Applications for monitoring data processing systems play a key role, especially in managing large systems with distributed architectures. Such monitoring applications may be used to detect any critical conditions that occur in the systems. Information gathered by a monitoring application can then be used for enforcing appropriate corrective actions in an attempt to remedy unfavorable situations, or for off-line analysis.
The process of monitoring a system is typically based on the periodic measurement of predefined state parameters such as processing power usage. The monitoring application detects a critical condition when the state parameter reaches a predefined threshold value.
Some monitoring applications known in the art allow defining different levels of critical conditions with corresponding threshold values. For example, if processing power usage is higher than 60% a warning critical condition may be detected, and if processing power usage exceeds 80% a dangerous critical condition is entered. One drawback of this approach is that the monitoring application may report a huge number of critical conditions, since critical conditions are detected as soon as state parameters reach the corresponding threshold values. Therefore, a system administrator may be swamped with notifications caused by transient problems such as spikes in processing power usage.

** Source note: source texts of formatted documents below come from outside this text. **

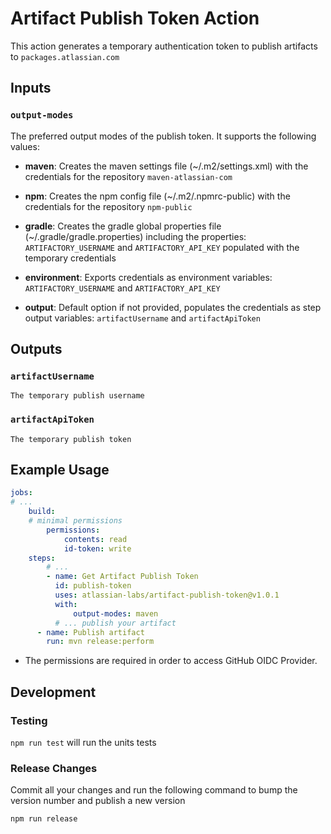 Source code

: # Artifact Publish Token Action

This action generates a temporary authentication token to publish artifacts to `packages.atlassian.com`

## Inputs

### `output-modes`

The preferred output modes of the publish token. It supports the following values:

* **maven**: Creates the maven settings file (~/.m2/settings.xml) with the credentials for the repository `maven-atlassian-com`

* **npm**: Creates the npm config file (~/.m2/.npmrc-public) with the credentials for the repository `npm-public`

* **gradle**: Creates the gradle global properties file (~/.gradle/gradle.properties) including the properties:  `ARTIFACTORY_USERNAME` and `ARTIFACTORY_API_KEY` populated with the temporary credentials

* **environment**: Exports credentials as environment variables: `ARTIFACTORY_USERNAME` and `ARTIFACTORY_API_KEY`

* **output**: Default option if not provided, populates the credentials as step output variables: `artifactUsername` and `artifactApiToken`

## Outputs

### `artifactUsername`
    The temporary publish username
### `artifactApiToken` 
    The temporary publish token


## Example Usage

```yaml
jobs:
# ...
    build:
    # minimal permissions 
        permissions:
            contents: read
            id-token: write
    steps:
        # ...
        - name: Get Artifact Publish Token
          id: publish-token
          uses: atlassian-labs/artifact-publish-token@v1.0.1
          with:
              output-modes: maven
          # ... publish your artifact
      - name: Publish artifact
        run: mvn release:perform
```

* The permissions are required in order to access GitHub OIDC Provider.


## Development

### Testing

`npm run test` will run the units tests

### Release Changes

Commit all your changes and run the following command to bump the version number and publish a new version

```shell
npm run release
```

Different monitoring applications may consider the persistence of critical conditions. In this case, it is possible to define how long a condition must last before being classified as critical. For this purpose, the monitoring application may define a minimum number of times a state parameter must reach its threshold value before being consolidated into the corresponding critical condition. The occurrences of a potentially troublesome event must be consecutive, or at most have a maximum number of allowable missing occurrences or “holes” between them. However, this approach requires the definition of a single critical condition for each state parameter, without the possibility of having different levels of detail.
In any case, monitoring applications known in the art provide only static information about the health of a system. In other words, the administrator is notified simply of the occurrence of a problem, without receiving any information about the actual dynamics of the system.
Therefore, the information provided by the monitoring system can be used only to restore proper operation after a critical condition has been detected, rather than to prevent the occurrence of problems in the future.